Fr, 17.07.2020 – 18:00 Uhr

kleine Fledermaus auf der Terrasse

Wir haben heute eine kleine Fledermaus (kleiner als mein Daumen) auf unserer Terrasse gefunden. Erst lief sie auf dem Boden, dann ist sie die Insektenschutztür hoch geklettert, jetzt hängt sie da.

Lachendorf, Eichhörnchweg

M. Mende

So, 05.07.2020

Holzbiene

Nachdem am 10. April und einige Zeit später jeweils eine Holzbiene so schnell durch den Garten flog, dass mir nicht einmal ein Belegfoto gelang, konnte ich sie jetzt sogar bei der Nahrungsaufnahme fotografieren.

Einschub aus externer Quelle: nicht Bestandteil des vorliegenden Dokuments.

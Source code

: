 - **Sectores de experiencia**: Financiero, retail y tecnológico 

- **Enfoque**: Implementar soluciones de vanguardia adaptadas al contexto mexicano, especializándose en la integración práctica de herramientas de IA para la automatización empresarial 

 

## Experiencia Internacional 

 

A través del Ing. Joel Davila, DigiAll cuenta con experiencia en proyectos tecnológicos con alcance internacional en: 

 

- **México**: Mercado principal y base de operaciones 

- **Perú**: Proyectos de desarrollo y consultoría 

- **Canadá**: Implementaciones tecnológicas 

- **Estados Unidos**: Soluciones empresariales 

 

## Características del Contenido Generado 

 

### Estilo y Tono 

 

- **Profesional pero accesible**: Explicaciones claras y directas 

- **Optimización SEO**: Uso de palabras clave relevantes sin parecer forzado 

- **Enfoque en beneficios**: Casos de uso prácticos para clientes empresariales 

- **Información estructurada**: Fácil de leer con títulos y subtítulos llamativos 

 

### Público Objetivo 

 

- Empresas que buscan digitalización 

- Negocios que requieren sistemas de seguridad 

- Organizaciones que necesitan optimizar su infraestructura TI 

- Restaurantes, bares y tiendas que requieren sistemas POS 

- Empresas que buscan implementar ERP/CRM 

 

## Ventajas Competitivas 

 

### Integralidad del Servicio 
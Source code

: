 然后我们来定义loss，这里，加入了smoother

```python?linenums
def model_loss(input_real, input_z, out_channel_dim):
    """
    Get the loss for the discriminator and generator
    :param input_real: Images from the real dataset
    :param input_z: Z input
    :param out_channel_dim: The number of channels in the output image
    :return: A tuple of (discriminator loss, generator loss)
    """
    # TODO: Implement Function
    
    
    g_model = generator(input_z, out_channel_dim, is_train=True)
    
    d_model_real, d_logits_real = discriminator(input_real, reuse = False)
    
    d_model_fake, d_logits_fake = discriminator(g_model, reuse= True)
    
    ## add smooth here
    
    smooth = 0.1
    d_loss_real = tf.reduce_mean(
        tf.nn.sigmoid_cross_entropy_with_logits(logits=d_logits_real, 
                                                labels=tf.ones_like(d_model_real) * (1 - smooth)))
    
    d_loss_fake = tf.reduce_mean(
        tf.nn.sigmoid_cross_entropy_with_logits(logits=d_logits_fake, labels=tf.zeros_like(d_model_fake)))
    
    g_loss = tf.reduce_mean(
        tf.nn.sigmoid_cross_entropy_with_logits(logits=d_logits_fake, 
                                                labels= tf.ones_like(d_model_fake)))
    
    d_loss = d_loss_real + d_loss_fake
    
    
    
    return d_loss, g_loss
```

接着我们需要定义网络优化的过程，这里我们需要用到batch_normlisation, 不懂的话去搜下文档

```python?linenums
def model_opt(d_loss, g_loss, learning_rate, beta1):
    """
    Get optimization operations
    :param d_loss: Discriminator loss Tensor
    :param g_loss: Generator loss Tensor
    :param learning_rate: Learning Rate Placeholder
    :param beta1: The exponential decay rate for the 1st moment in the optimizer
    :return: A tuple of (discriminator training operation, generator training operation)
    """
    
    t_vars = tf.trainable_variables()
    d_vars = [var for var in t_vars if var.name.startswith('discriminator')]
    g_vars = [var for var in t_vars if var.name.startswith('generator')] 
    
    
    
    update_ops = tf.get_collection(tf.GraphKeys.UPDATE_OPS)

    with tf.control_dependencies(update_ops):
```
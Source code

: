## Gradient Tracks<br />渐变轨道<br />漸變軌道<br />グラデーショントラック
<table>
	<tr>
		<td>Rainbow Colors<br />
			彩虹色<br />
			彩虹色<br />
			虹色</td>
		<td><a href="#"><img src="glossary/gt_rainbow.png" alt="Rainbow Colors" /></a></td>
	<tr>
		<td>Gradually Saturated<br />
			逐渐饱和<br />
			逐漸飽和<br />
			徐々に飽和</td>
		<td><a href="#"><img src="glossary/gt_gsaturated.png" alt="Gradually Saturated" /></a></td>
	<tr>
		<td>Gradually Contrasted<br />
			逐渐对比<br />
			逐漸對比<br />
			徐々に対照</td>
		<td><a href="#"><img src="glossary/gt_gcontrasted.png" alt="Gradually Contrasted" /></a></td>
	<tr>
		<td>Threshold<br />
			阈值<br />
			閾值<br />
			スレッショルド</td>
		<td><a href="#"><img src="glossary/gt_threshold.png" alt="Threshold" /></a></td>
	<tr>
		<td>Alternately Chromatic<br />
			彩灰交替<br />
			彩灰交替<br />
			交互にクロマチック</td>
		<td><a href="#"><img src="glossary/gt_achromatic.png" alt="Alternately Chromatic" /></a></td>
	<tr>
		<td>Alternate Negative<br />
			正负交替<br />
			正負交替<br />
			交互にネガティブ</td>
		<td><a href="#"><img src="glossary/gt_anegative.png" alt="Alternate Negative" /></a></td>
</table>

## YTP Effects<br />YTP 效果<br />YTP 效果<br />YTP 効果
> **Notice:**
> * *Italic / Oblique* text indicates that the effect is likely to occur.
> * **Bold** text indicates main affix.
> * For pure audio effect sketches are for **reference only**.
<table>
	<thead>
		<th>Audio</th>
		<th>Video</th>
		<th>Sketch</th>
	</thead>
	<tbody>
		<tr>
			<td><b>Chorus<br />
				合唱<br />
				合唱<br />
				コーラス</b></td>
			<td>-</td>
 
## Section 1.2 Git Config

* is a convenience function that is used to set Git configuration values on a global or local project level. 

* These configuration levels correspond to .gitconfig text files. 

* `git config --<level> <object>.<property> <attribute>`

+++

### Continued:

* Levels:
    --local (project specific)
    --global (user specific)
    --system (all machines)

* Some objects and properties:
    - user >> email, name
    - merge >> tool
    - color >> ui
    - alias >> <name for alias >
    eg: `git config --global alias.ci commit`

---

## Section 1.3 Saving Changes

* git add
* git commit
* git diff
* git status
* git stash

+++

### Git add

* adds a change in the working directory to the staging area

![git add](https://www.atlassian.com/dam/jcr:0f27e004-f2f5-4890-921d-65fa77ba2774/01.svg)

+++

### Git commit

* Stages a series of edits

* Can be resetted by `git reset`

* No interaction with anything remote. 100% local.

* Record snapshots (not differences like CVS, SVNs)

Wathlingen im heimischen Garten.

Werner Könecke

Di, 14.07.2020

Eisvogel

Im Schilfgürtel eines Teiches landet ein Eisvogel und fliegt nach einer Minute lautlos weiter.

Bei Hetendorf

Jürgen Eggers

Fr, 26.06.2020 – 13:00 Uhr

Großer Schillerfalter

Großer Schillerfalter

Siedenholzban bei Unterlüß

Karin Seider

Sa, 27.06.2020 – 21:00 Uhr

Kuckuck

Ein Kuckuck flog von Baum zu Baum über die Heide.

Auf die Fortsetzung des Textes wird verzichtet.